Cablevision ” at least that portion that addressed the public performance issue ” was decided incorrectly. The Second Circuit committed a number of logical errors that culminated in a conclusion that doesn’t follow from the plain meaning of the statutory text and stands in opposition to the clear intent of Congress when it drafted the public performance provisions of the 1976 Copyright Act.

But while the Cablevision case seemed destined to reach the Supreme Court, it never did. With Aereo though, many of the same issues are re-raised, giving the Supreme Court a chance to visit them.

So What is At Stake?

What’s actually at stake is, unfortunately, unclear. The Supreme Court has a history of unpredictable rulings that have impacts far beyond their original case. Theoretically, the Supreme Court could rule very narrowly, in a way that only impacts Aereo and services directly like it, or, as with the Grokster ruling, rule more broadly and have impacts far and wide.

What is most directly at stake is the Cablevision ruling. Though Cablevision has tried to make the argument that Aereo is illegal and the Cablevision ruling is valid, the core issues of the case seem to pass straight through the Cablevision ruling, in particular whether a remote DVR service like Aereo or Cablevision’s RS-DVR are creating infringing copies, who is creating those copies if they are and if their transmission counts as a public performance?

Obviously, cable and satellite providers will be watching this closely, including both television and radio companies. Copyright holders will be watching closely as well with several TV networks saying that they will consider stopping free over-the-air broadcasting if Aereo ultimately wins.

However, one group that will likely NOT be impacted, at least not directly, are existing cloud service providers and other web hosts. Web hosting companies are covered under the Digital Millennium Copyright Act (DMCA), which protects them from copyright liabilities if they host content at the request of third parties. In those cases, they are safe so long as they meet a set of basic criterial and work expeditiously to remove infringing material after being notified.

In short, Your Dropbox account or music locker service, most likely, are safe and that is easily noted because they existed well before the Cablevision ruling.

Instead, the ruling is most likely going to impact services that capture content directly, such as Aereo and Cablevision, which makes sense.

However, the court will likely be looking at the three issues in the Cablevision ruling and may offer its opinions any or all of them.

While the buffering question is an interesting one, the more important questions to be asked are:

  1. Is a Performance to One Person a “Public Performance”?
  2. Is a Service that Provides the Means for Infringement a Direct Infringer?

Though the ruling won’t likely touch sites and services already protected by the DMCA, it could definitely impact new cloud services and companies that want to build products that stream content, in particular multimedia content, to users as an intermediary.

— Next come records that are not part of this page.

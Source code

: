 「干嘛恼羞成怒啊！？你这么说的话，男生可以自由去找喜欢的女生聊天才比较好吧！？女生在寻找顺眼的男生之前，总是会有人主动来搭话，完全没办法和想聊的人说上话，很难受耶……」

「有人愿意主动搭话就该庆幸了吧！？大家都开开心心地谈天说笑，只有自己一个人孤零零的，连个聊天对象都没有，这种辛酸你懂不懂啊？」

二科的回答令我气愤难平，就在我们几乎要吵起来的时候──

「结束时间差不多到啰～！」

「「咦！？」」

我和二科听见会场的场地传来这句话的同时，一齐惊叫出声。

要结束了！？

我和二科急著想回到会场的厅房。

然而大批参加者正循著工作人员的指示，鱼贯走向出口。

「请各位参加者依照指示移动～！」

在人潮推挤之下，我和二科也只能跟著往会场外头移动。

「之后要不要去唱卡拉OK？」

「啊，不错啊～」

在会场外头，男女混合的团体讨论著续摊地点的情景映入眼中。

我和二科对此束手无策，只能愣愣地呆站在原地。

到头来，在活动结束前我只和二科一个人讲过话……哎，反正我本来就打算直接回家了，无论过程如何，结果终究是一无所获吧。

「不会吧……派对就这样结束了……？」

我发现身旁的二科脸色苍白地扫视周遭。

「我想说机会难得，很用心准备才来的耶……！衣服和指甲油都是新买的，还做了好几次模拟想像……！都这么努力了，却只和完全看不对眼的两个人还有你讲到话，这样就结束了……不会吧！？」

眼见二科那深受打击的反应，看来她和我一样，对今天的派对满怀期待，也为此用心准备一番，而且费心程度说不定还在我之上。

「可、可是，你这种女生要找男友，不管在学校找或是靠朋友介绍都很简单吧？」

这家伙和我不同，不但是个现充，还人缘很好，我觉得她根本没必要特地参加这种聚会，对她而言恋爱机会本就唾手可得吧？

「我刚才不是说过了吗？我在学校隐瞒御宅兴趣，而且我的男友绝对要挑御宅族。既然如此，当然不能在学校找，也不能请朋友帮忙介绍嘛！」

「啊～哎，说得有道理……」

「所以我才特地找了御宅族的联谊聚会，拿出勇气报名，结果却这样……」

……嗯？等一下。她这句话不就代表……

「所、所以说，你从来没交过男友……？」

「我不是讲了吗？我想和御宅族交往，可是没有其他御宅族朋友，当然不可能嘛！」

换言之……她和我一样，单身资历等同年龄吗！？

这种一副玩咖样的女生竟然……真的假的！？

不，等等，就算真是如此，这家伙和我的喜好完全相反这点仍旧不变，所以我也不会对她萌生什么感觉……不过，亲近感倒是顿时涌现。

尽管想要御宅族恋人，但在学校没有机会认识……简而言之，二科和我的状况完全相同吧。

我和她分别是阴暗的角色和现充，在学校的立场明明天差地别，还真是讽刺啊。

Though, like I said, the impact won’t be known until we see what the ruling is and how broad it is, the ruling could easily be a guiding ruling for the Web for the next decade as people work to build new services that stream or otherwise transmit copyrighted content.

Bottom Line

As Mark Rogowsky at Forbes noted, even if Aereo wins, it still might lose. The broadcast TV market is not very large for the major networks and it’s far more lucrative to protect retransmission fees than it is to cater to the few people who depend on antennas to access television.

In short, broadcasters very likely will make good on their threat to “go dark” and make their signal cable-only, at least in part.

But, in the end, that’s what this case is really about for broadcasters. It isn’t about shutting down a tiny startup that has a small user base, it’s about protecting their retransmission fees, which make up a large percentage of their income.

If Aereo is allowed to retransmit signals for free, cable and satellite providers would likely do the same thing and those retransmission fees would, pretty quickly, disappear.

But while Aereo may be in a corner regardless of the outcome, the rest of the Internet, especially future content intermediary services, could have their futures hinge on this outcome.